Film Review: Ajab Prem Ki Ghazab Kahani

Ajab Prem Ki Ghazab Kahani

Directed by: Rajkumar Santoshi

Starring: Ranbir Kapoor, Katrina Kaif,

I love it when film titles are ridiculously long. Guaranteed the day after you’ve seen the film, you will be asked to repeat the title of the film so many times you feel you should be on the PR team for the film. Nevertheless, with a title like Ajab Prem Ki Ghazab Kahani (APKGK), it really is a matter of the film doing what it says on the tin and that is half the battle won – at least you won’t go in expecting a hard hitting social drama…

APKGK is the story of Prem (Kapoor), a happy go lucky boy who is always trying to make other people happy but ends up causing a disaster in the process. When helping out a friend, he comes across Jenny (Kaif) a sweet girl who he falls in love with. As their friendship develops, aliens come down and take over the world. OK, maybe they don’t but you can pretty much guess how the story unfolds…

APKGK is a very charming film that wins you over with many laughs and physical comedy that is restrained from going over the top. Although I wasn’t laughing at some of the more sadistic comedy (people falling down stairs or being winded) there is plenty to keep even the cynical amused.

The film has a retro feel to it, heavily referencing films from across the decades, from Manmohan Desai to elements of Santoshi’s earlier work (Andaaz Apna Apna, in particular gets a nice tribute). This is a clever device that allows the film to get away with quite a lot – we don’t question some of the sillier parts of the film and some of the abrupt jumps in the film’s logic are excused as being borrowed from back in the day. The danger with this though is it may alienate some people from the film and even worse, fail to connect some people to the film.

Furthermore, although I liked the way the film focuses on Prem and Jenny, I did feel most of the supporting cast were given stock roles but despite this (and to his credit) Santoshi extracts decent performances from all the cast. I also had a problem with the second half which I felt could have been much stronger and less bloated – I felt at least two songs could have been chopped and then my favourite song from the soundtrack – Tera Hone Laga Hoon could have been played in full (what is it with songs that are picturised on Katrina Kaif being cut short? Also see Teri Ore from Singh Is Kinng and Hai Junoon from New York).

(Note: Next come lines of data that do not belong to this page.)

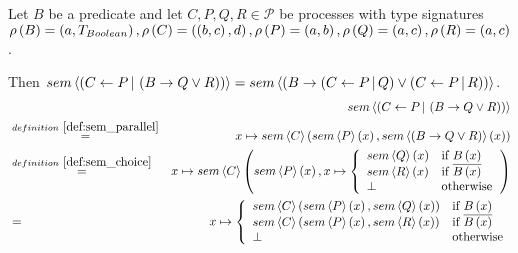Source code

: \begin{myproof}
Let $B$ be a predicate and let $C, P, Q, R \in \mathcal{P}$ be processes with type signatures $\typesignature{B}{a}{T_{Boolean}}, \linebreak \typesignature{C}{\left( b, c \right)}{d}, \typesignature{P}{a}{b}, \typesignature{Q}{a}{c}, \typesignature{R}{a}{c}$.

Then $sem \left\langle \left( C \gets P \, | \, \left( B \to Q \vee R \right) \right) \right\rangle = sem \left\langle \left( B \to \left( C \gets P \, | \, Q \right) \vee \left( C \gets P \, | \, R \right) \right) \right\rangle$.
\begin{eqnarray*}
  &                                        & \sem{\parallel{C}{P}{\choice{B}{Q}{R}}} \\
  & \overset{\defref{def:sem_parallel}}{=} & x \mapsto \sem{C} \left( \sem{P} \left( x \right), \sem{\choice{B}{Q}{R}} \left( x \right) \right) \\
  & \overset{\defref{def:sem_choice}}{=}   & x \mapsto \sem{C} \left( \sem{P} \left( x \right), x \mapsto \left\{\begin{array}{ll}
                                                                                 \sem{Q} \left( x \right) & \text{if } B \left( x \right) \\
                                                                                 \sem{R} \left( x \right) & \text{if } \overline{B \left( x \right)} \\
                                                                                 \bot & \text{otherwise}
                                                                               \end{array}
                                                                        \right.\right) \\
  & =                                      & x \mapsto \left\{\begin{array}{ll}
                                                      \sem{C} \left( \sem{P} \left( x \right), \sem{Q} \left( x \right) \right) & \text{if } B \left( x \right) \\
                                                      \sem{C} \left( \sem{P} \left( x \right), \sem{R} \left( x \right) \right) & \text{if } \overline{B \left( x \right)} \\
                                                      \bot & \text{otherwise}
                                                    \end{array}
                                             \right. \\

\end{eqnarray*}
\end{myproof}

I really liked the styling for the film with both Katrina and Ranbir looking good in their respective wardrobes and mention must be made of the song Tu Jaane Naa which looks more like a Vogue India shoot and totally out of place in the film (though one could argue it is a Santoshi trademark – did the scene remind anyone else of a song from the film Pukaar which starred Anil Kapoor and Madhuri Dixit?) Ranbir looks good in a designer suit and stubble whilst Katrina erases her style meltdown in last month’s Blue with a gorgeous black dress and that ethereal look which explains her popularity.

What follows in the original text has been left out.